Bias-Variance trade-off:

In machine learning the choice of model is extremely important to get good results. The choice of the model depend on various parameters like problem scope, data distribution, outliers, data quantity, feature dimensionality etc.

A low bias and a low variance are the most often important features of model. However, bias-variance trade-off is most common. Very often they move in opposite direction such as high bias low variance or low bias high variance. Model with high bias pays very little attention to the training data and oversimplifies the model. It always leads to high error on training and test data. Model with high variance pays a lot of attention to training data and does not generalize on the test data. In any modeling, there will always be a tradeoff between bias and variance and when we build models, we try to achieve the best balance.

Fig: Bias-Variance trade-off

In Ensemble learning we combine several base models a.k.a. weak learners to resolve the underlying complexity of data. Most of the time these basic models used in isolation can’t perform so well due to high bias or high variance. The beauty of Ensemble learning as they can reduce bias-variance tradeoff in order to create strong learner that achieves better performance.

Simple Ensemble Techniques:

1. Voting Classifier :

This technique is used in classification problems where the target outcome is discrete value. Set of base learners such as knn, random forest, svm, decision tree are fitted on training set. Aggregate the prediction by each learner and majority is chosen as final prediction.

Fig: Voting

2. Averaging

Averaging is used for regression problems such as house prize prediction, loan amount prediction, where the target outcome is continuous value. This makes the final prediction by averaging the outcome of different algorithms.

3. Weighted Averaging

This is same as averaging with different weights are assigned to models as per importance and get the final prediction.

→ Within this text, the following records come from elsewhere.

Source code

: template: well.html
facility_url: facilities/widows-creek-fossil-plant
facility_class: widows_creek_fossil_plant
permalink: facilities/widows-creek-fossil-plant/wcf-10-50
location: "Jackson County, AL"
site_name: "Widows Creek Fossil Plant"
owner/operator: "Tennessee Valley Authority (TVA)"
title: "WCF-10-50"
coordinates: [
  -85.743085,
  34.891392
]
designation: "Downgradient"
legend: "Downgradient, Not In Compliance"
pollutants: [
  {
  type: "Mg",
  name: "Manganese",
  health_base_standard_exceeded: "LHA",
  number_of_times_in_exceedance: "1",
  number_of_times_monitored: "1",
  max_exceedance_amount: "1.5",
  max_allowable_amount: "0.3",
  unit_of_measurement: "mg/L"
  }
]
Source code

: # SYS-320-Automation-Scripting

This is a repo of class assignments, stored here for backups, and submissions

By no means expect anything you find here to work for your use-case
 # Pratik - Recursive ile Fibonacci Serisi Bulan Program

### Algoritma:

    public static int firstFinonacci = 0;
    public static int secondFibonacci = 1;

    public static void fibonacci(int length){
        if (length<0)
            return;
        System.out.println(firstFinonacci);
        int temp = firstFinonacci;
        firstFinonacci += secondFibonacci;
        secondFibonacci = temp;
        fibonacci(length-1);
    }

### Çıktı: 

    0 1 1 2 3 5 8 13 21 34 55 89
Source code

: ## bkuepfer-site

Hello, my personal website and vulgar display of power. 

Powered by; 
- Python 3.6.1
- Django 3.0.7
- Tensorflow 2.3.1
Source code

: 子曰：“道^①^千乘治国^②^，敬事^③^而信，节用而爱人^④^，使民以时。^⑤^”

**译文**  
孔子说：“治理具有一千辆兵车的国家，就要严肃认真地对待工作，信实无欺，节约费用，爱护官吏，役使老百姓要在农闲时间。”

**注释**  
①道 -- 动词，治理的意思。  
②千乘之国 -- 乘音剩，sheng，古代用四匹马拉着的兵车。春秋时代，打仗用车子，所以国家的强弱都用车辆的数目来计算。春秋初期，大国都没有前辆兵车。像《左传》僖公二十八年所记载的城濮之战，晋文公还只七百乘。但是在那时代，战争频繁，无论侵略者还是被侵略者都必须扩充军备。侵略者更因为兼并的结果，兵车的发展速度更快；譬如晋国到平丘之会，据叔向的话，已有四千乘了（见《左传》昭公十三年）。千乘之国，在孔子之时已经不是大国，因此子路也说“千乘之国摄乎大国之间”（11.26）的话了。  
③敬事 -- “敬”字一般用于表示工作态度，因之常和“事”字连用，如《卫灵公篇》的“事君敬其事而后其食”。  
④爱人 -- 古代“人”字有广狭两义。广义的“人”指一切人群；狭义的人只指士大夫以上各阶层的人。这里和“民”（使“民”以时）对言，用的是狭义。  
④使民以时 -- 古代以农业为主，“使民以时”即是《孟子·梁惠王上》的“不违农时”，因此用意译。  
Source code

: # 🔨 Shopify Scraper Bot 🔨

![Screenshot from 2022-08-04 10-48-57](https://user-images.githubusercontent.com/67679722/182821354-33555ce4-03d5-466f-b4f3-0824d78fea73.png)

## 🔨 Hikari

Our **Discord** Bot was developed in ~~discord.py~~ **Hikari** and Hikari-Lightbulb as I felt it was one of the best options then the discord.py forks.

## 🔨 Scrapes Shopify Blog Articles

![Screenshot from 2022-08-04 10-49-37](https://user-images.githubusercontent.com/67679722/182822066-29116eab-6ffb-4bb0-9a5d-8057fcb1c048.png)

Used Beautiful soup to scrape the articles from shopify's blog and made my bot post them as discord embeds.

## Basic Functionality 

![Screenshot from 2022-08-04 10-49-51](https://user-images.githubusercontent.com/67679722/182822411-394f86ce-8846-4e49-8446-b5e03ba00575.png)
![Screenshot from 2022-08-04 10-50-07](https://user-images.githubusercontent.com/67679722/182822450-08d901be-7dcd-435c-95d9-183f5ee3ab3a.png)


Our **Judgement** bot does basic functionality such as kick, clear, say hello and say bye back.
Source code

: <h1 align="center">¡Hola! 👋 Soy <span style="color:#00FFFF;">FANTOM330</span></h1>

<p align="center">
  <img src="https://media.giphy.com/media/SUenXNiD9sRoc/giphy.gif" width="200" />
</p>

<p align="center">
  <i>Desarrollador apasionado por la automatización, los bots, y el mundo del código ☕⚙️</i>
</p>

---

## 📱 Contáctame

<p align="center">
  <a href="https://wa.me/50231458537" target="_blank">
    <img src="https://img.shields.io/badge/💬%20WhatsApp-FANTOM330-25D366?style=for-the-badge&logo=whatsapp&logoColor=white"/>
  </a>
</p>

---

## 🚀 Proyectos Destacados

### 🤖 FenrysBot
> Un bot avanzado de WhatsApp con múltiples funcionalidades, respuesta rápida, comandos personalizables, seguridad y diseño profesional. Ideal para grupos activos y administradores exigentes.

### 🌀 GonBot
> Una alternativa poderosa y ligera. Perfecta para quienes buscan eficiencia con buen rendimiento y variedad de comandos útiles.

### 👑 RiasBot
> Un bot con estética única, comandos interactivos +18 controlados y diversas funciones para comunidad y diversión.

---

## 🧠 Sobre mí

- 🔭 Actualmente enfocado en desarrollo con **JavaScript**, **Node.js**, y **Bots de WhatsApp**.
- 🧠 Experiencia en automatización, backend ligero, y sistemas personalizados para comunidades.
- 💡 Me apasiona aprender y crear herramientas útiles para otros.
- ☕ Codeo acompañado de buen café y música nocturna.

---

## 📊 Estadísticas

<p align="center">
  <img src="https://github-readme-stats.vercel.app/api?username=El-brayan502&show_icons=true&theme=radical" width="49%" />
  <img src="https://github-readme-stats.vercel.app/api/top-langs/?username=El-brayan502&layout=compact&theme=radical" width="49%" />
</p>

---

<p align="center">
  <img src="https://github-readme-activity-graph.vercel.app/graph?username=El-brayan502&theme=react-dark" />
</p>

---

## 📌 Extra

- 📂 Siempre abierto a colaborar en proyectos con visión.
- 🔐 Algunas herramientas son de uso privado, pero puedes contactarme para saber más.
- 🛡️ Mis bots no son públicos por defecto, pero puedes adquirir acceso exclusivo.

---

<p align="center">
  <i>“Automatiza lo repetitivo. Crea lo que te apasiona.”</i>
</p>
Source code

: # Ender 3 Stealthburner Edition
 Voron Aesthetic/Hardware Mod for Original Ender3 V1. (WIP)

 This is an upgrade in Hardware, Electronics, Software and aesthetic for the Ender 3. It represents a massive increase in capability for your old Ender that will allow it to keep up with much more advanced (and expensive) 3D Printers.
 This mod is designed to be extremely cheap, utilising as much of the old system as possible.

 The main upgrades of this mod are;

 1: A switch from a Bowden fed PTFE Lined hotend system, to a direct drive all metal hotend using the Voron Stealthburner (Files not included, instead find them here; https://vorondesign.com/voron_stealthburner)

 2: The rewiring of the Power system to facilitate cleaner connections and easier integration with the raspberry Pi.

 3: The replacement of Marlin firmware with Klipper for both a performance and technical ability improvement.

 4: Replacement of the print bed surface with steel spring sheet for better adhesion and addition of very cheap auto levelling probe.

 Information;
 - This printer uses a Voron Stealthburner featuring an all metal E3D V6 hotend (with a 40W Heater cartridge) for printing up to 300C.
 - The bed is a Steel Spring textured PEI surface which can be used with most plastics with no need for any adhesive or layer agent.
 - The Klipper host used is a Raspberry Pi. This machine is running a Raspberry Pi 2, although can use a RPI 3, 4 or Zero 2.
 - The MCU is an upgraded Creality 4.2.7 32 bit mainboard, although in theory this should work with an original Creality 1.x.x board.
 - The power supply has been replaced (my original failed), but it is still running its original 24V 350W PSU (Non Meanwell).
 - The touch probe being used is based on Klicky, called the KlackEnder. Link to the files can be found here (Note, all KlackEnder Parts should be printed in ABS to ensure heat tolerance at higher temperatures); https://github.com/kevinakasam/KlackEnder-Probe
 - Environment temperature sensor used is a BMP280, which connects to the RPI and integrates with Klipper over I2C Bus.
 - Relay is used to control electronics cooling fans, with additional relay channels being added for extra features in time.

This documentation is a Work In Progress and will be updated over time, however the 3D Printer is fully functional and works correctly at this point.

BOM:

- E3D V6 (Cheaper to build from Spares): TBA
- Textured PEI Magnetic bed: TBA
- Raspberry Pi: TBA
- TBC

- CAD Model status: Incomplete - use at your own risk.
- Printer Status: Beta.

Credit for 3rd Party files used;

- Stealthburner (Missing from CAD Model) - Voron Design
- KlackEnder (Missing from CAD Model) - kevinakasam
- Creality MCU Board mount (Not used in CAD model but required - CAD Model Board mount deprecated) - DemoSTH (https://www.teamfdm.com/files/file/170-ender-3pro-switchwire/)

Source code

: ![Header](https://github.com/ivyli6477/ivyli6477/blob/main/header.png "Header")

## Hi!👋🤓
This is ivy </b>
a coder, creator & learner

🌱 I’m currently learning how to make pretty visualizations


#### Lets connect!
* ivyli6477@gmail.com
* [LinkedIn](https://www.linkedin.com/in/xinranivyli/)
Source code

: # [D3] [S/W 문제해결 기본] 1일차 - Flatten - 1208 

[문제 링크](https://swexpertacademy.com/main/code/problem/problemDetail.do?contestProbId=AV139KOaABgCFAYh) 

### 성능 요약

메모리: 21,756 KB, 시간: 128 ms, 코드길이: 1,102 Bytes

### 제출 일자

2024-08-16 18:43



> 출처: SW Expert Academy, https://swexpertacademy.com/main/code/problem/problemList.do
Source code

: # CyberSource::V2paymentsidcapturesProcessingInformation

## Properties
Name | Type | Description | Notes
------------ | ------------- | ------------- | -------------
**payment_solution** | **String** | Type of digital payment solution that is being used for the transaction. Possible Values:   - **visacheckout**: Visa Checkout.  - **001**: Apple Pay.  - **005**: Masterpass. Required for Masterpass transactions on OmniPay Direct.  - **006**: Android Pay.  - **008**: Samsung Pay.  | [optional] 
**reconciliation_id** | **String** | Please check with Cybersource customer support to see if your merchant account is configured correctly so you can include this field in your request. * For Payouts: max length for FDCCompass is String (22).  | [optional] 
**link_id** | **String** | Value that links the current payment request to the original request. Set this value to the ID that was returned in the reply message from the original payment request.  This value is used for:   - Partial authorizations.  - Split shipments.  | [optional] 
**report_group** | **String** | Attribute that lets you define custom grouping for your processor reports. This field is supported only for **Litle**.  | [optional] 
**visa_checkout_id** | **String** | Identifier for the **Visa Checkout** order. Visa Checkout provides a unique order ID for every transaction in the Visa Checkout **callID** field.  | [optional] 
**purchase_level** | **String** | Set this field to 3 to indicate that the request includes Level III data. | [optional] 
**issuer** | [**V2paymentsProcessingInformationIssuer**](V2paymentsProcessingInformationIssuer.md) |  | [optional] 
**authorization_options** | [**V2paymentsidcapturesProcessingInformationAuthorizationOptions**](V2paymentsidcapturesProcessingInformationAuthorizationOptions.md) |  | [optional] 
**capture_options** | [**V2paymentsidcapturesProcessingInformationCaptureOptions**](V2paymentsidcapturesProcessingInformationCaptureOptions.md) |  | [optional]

Advanced Ensemble techniques

1. Bagging

Bagging is homogenous ensemble technique where same base learners are trained in parallel on different random subsets of the training set and helps to get better predictions. Bootstrapping is used to create random subsets of train data with or without replacement. If we consider with replacement, samples may repeat in subset. Without replacement ensures about unique samples in each subset. This bootstrapping offers diversity/less correlation in base learners and can achieve generalization.

Once the training is one, the ensemble can make prediction for test pattern by aggregating the predicted values of all trained base learners. This aggregation helps to reduce bias and variance compare to each individual base learner having high bias.

e.g Random forest

Fig: Bagging

2. Boosting

Boosting is a homogenous weak learner, learns sequentially in an adaptive way. It’s a sequential process where each subsequent model attempts to fix the errors of its predecessor. Boosting decreases the bias error and produces strong predictive model. Boosting can be viewed as model averaging method. It can be used for classification as well as regression.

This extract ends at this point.